Count up the lines in the following listing that hold the word "items", then give only that count.

INFORMATION GIVEN:
━━━
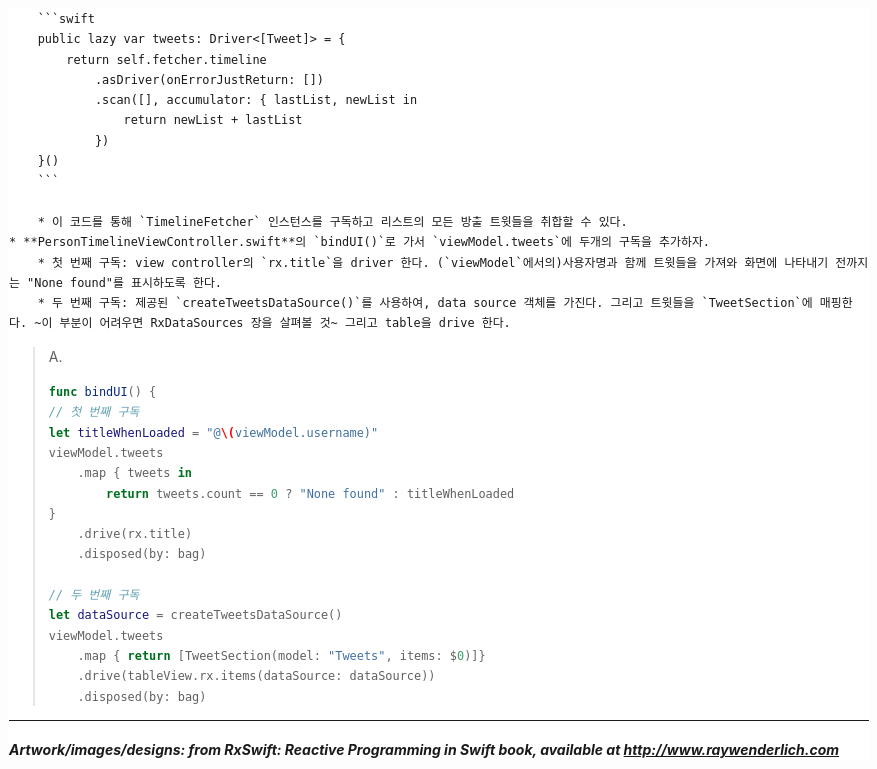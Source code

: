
 		```swift
		public lazy var tweets: Driver<[Tweet]> = {
		    return self.fetcher.timeline
		        .asDriver(onErrorJustReturn: [])
		        .scan([], accumulator: { lastList, newList in
		            return newList + lastList
		        })
		}()
		```
	
		* 이 코드를 통해 `TimelineFetcher` 인스턴스를 구독하고 리스트의 모든 방출 트윗들을 취합할 수 있다. 
	* **PersonTimelineViewController.swift**의 `bindUI()`로 가서 `viewModel.tweets`에 두개의 구독을 추가하자.
		* 첫 번째 구독: view controller의 `rx.title`을 driver 한다. (`viewModel`에서의)사용자명과 함께 트윗들을 가져와 화면에 나타내기 전까지는 "None found"를 표시하도록 한다.
		* 두 번째 구독: 제공된 `createTweetsDataSource()`를 사용하여, data source 객체를 가진다. 그리고 트윗들을 `TweetSection`에 매핑한다. ~이 부분이 어려우면 RxDataSources 장을 살펴볼 것~ 그리고 table을 drive 한다.

> A.
> 
> ```swift
> func bindUI() {
> // 첫 번째 구독
> let titleWhenLoaded = "@\(viewModel.username)"
> viewModel.tweets
>     .map { tweets in
>         return tweets.count == 0 ? "None found" : titleWhenLoaded
> }
>     .drive(rx.title)
>     .disposed(by: bag)
>     
> // 두 번째 구독
> let dataSource = createTweetsDataSource()
> viewModel.tweets
>     .map { return [TweetSection(model: "Tweets", items: $0)]}
>     .drive(tableView.rx.items(dataSource: dataSource))
>     .disposed(by: bag)
> ```

***
##### Artwork/images/designs: from RxSwift: Reactive Programming in Swift book, available at http://www.raywenderlich.com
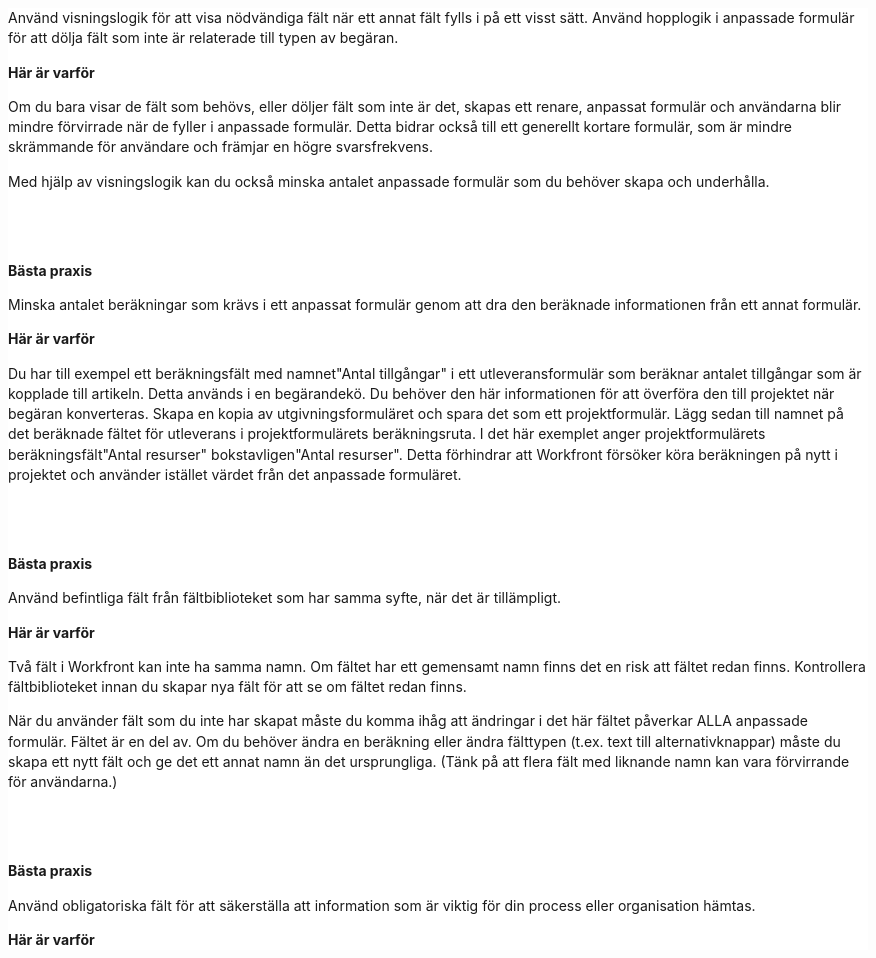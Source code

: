 Använd visningslogik för att visa nödvändiga fält när ett annat fält fylls i på ett visst sätt. Använd hopplogik i anpassade formulär för att dölja fält som inte är relaterade till typen av begäran.

**Här är varför**

Om du bara visar de fält som behövs, eller döljer fält som inte är det, skapas ett renare, anpassat formulär och användarna blir mindre förvirrade när de fyller i anpassade formulär. Detta bidrar också till ett generellt kortare formulär, som är mindre skrämmande för användare och främjar en högre svarsfrekvens.

Med hjälp av visningslogik kan du också minska antalet anpassade formulär som du behöver skapa och underhålla.

</br>
</br>

**Bästa praxis**

Minska antalet beräkningar som krävs i ett anpassat formulär genom att dra den beräknade informationen från ett annat formulär.

**Här är varför**

Du har till exempel ett beräkningsfält med namnet&quot;Antal tillgångar&quot; i ett utleveransformulär som beräknar antalet tillgångar som är kopplade till artikeln. Detta används i en begärandekö. Du behöver den här informationen för att överföra den till projektet när begäran konverteras. Skapa en kopia av utgivningsformuläret och spara det som ett projektformulär. Lägg sedan till namnet på det beräknade fältet för utleverans i projektformulärets beräkningsruta. I det här exemplet anger projektformulärets beräkningsfält&quot;Antal resurser&quot; bokstavligen&quot;Antal resurser&quot;. Detta förhindrar att Workfront försöker köra beräkningen på nytt i projektet och använder istället värdet från det anpassade formuläret.

</br>
</br>

**Bästa praxis**

Använd befintliga fält från fältbiblioteket som har samma syfte, när det är tillämpligt.

**Här är varför**

Två fält i Workfront kan inte ha samma namn. Om fältet har ett gemensamt namn finns det en risk att fältet redan finns. Kontrollera fältbiblioteket innan du skapar nya fält för att se om fältet redan finns.

När du använder fält som du inte har skapat måste du komma ihåg att ändringar i det här fältet påverkar ALLA anpassade formulär. Fältet är en del av. Om du behöver ändra en beräkning eller ändra fälttypen (t.ex. text till alternativknappar) måste du skapa ett nytt fält och ge det ett annat namn än det ursprungliga. (Tänk på att flera fält med liknande namn kan vara förvirrande för användarna.)

</br>
</br>

**Bästa praxis**

Använd obligatoriska fält för att säkerställa att information som är viktig för din process eller organisation hämtas.

**Här är varför**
━━━
RESULT OF THIS TASK: 2